- The data
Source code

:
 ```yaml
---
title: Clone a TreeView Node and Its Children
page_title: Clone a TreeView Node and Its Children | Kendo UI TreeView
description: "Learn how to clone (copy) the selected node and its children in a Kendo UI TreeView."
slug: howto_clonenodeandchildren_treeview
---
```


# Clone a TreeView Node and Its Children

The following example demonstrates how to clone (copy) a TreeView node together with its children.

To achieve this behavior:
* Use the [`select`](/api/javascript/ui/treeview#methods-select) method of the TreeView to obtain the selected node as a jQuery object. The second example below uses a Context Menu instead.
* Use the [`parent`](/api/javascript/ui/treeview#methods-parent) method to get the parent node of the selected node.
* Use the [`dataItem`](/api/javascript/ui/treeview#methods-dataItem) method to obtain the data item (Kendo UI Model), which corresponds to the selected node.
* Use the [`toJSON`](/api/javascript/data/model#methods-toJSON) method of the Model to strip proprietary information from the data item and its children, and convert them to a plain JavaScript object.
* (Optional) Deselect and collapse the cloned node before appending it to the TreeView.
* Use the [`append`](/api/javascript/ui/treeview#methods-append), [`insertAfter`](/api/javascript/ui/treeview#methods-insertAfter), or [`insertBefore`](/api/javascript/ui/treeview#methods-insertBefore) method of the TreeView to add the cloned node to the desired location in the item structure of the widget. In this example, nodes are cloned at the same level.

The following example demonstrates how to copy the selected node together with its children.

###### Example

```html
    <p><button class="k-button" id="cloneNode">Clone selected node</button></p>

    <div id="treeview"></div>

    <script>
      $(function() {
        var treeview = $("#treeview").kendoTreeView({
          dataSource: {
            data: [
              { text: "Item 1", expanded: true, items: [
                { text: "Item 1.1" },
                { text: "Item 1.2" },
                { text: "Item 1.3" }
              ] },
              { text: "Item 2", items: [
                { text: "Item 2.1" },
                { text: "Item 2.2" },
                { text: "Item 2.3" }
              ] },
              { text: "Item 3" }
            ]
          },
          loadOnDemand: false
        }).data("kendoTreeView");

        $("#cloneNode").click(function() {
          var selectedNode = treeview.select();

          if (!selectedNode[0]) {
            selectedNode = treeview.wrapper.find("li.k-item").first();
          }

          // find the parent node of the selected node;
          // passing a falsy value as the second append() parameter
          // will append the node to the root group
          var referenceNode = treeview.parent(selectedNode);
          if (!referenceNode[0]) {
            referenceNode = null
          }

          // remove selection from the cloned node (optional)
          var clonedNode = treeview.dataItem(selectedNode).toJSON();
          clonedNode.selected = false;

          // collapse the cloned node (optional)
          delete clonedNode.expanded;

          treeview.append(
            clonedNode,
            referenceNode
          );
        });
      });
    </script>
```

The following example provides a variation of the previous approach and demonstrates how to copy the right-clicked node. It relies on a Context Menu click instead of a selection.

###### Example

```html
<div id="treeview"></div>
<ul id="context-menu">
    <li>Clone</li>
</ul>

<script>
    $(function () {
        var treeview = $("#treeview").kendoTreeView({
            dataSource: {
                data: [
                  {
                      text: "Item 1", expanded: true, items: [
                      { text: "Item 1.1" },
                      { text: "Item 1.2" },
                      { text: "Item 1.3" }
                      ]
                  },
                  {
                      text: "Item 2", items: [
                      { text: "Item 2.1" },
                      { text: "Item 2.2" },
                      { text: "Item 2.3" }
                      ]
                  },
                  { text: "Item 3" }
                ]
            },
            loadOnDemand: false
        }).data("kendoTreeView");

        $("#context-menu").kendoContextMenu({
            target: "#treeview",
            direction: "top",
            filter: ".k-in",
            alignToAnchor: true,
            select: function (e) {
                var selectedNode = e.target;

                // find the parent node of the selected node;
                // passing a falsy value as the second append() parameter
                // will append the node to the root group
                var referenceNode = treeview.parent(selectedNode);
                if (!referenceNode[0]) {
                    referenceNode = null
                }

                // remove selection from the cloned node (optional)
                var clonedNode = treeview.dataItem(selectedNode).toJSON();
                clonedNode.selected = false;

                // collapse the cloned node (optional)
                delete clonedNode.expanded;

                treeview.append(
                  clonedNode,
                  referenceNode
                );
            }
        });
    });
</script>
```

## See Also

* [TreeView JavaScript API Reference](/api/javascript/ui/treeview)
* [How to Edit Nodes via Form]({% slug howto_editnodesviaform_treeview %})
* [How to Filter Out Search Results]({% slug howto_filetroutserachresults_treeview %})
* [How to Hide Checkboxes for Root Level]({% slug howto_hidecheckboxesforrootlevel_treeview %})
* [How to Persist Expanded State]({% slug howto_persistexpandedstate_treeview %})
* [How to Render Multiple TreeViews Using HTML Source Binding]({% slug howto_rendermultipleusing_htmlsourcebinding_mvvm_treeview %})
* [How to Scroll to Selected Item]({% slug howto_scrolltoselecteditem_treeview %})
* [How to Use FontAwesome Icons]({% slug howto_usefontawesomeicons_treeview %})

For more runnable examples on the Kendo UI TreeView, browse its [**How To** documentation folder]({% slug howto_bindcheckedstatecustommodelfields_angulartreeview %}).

- Work instruction
Search the data above for the word "will" and report how many lines contain it, with nothing further.

- Solution to this task
2